Sedangkan untuk barang hasil pertanian, perkebunan dan kehutanan yang bukan merupakan Barang Kena Pajak adalah hasil produk hortikultura yang terdiri dari:
  1. Buah-buahan, yaitu: pisang, jeruk, mangga, salak, nanas, belimbing, manggis, rambutan, durian, melon, semangka, pepaya, duku, bengkuang, nangka, cempedak.
  2. Sayuran, yaitu: sayuran daun, sayuran buah, sayuran umbi, sayuran jamur.

Akibatnya bagi Wajib Pajak/Pengusaha (baik orang pribadi maupun badan) yang melakukan penyerahan barang hasil pertanian yang merupakan barang kena pajak ini wajib untuk dikukuhkan sebagai Pengusaha Kena Pajak dan wajib memungut PPN, kecuali pengusaha yang termasuk pengusaha kecil dengan omzet dampai dengan Rp 4,8 milyar per tahun.

Historis Ketentuan yang Dicabut

Penulis mencoba mengkaji kaitan dan ketentuan yang dicabut dengan Putusan MA ini sebagai akibat dari adanya pengajuan uji materiil oleh pihak KADIN terhadap PP Nomor 31 Tahun 2007. Berikut adalah ketentuan-ketentuan terkait dengan Barang Kena Pajak dan bukan Barang Kena Pajak.
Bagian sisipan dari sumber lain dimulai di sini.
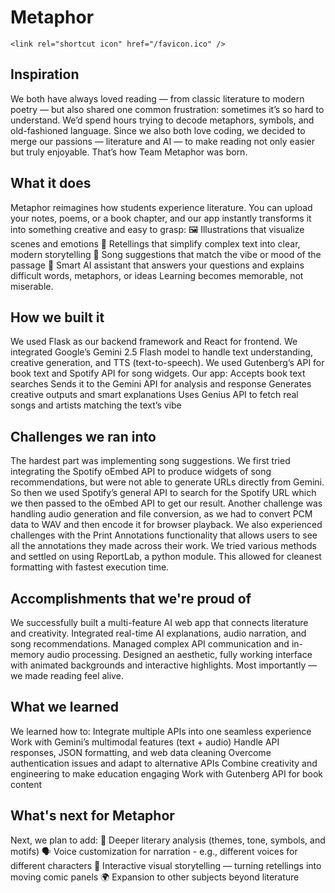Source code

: # Metaphor
    <link rel="shortcut icon" href="/favicon.ico" />
## Inspiration
We both have always loved reading — from classic literature to modern poetry — but also shared one common frustration: sometimes it’s so hard to understand. We’d spend hours trying to decode metaphors, symbols, and old-fashioned language. Since we also both love coding, we decided to merge our passions — literature and AI — to make reading not only easier but truly enjoyable. That’s how Team Metaphor was born.
## What it does
Metaphor reimagines how students experience literature.
You can upload your notes, poems, or a book chapter, and our app instantly transforms it into something creative and easy to grasp:
🖼️ Illustrations that visualize scenes and emotions
📜 Retellings that simplify complex text into clear, modern storytelling
🎵 Song suggestions that match the vibe or mood of the passage
🤖 Smart AI assistant that answers your questions and explains difficult words, metaphors, or ideas
Learning becomes memorable, not miserable.
## How we built it
We used Flask as our backend framework and React for frontend. We integrated Google’s Gemini 2.5 Flash model to handle text understanding, creative generation, and TTS (text-to-speech). We used Gutenberg’s API for book text and Spotify API for song widgets.
Our app:
Accepts book text searches
Sends it to the Gemini API for analysis and response
Generates creative outputs and smart explanations
Uses Genius API to fetch real songs and artists matching the text’s vibe
## Challenges we ran into
The hardest part was implementing song suggestions.
We first tried integrating the Spotify oEmbed API to produce widgets of song recommendations, but were not able to generate URLs directly from Gemini. So then we used Spotify’s general API to search for the Spotify URL which we then passed to the oEmbed API to get our result.
Another challenge was handling audio generation and file conversion, as we had to convert PCM data to WAV and then encode it for browser playback.
We also experienced challenges with the Print Annotations functionality that allows users to see all the annotations they made across their work. We tried various methods and settled on using ReportLab, a python module. This allowed for cleanest formatting with fastest execution time.
## Accomplishments that we're proud of
We successfully built a multi-feature AI web app that connects literature and creativity.
Integrated real-time AI explanations, audio narration, and song recommendations.
Managed complex API communication and in-memory audio processing.
Designed an aesthetic, fully working interface with animated backgrounds and interactive highlights. 
Most importantly — we made reading feel alive.
## What we learned
We learned how to:
Integrate multiple APIs into one seamless experience
Work with Gemini’s multimodal features (text + audio)
Handle API responses, JSON formatting, and web data cleaning
Overcome authentication issues and adapt to alternative APIs
Combine creativity and engineering to make education engaging
Work with Gutenberg API for book content
## What's next for Metaphor
Next, we plan to add:
🧩 Deeper literary analysis (themes, tone, symbols, and motifs)
🗣️ Voice customization for narration - e.g., different voices for different characters
💬 Interactive visual storytelling — turning retellings into moving comic panels
🌍 Expansion to other subjects beyond literature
1. Jenis Barang Yang Bukan Objek PPN

Berdasarkan ketentuan Pasal 4A ayat (2) Undang-Undang Nomor 8 Tahun 1983 sebagaimana telah beberapa kali diubah terakhir dengan Undang-Undang Nomor 42 Tahun 2009 (selanjutnya disebut sebagai UU PPN) menegaskan jenis barang yang tidak dikenai Pajak Pertambahan Nilai (PPN) yaitu barang tertentu dalam kelompok barang:
  1. barang hasil pertambangan atau hasil pengeboran yang diambil langsung dari sumbernya;
  2. barang kebutuhan pokok yang sangat dibutuhkan oleh rakyat banyak;
  3. makanan dan minuman yang disajikan di hotel, restoran, rumah makan, warung, dan sejenisnya, meliputi makanan dan minuman baik yang dikonsumsi di tempat maupun tidak, termasuk makanan dan minuman yang diserahkan oleh usaha jasa boga atau katering; dan 
  4. uang, emas batangan, dan surat berharga.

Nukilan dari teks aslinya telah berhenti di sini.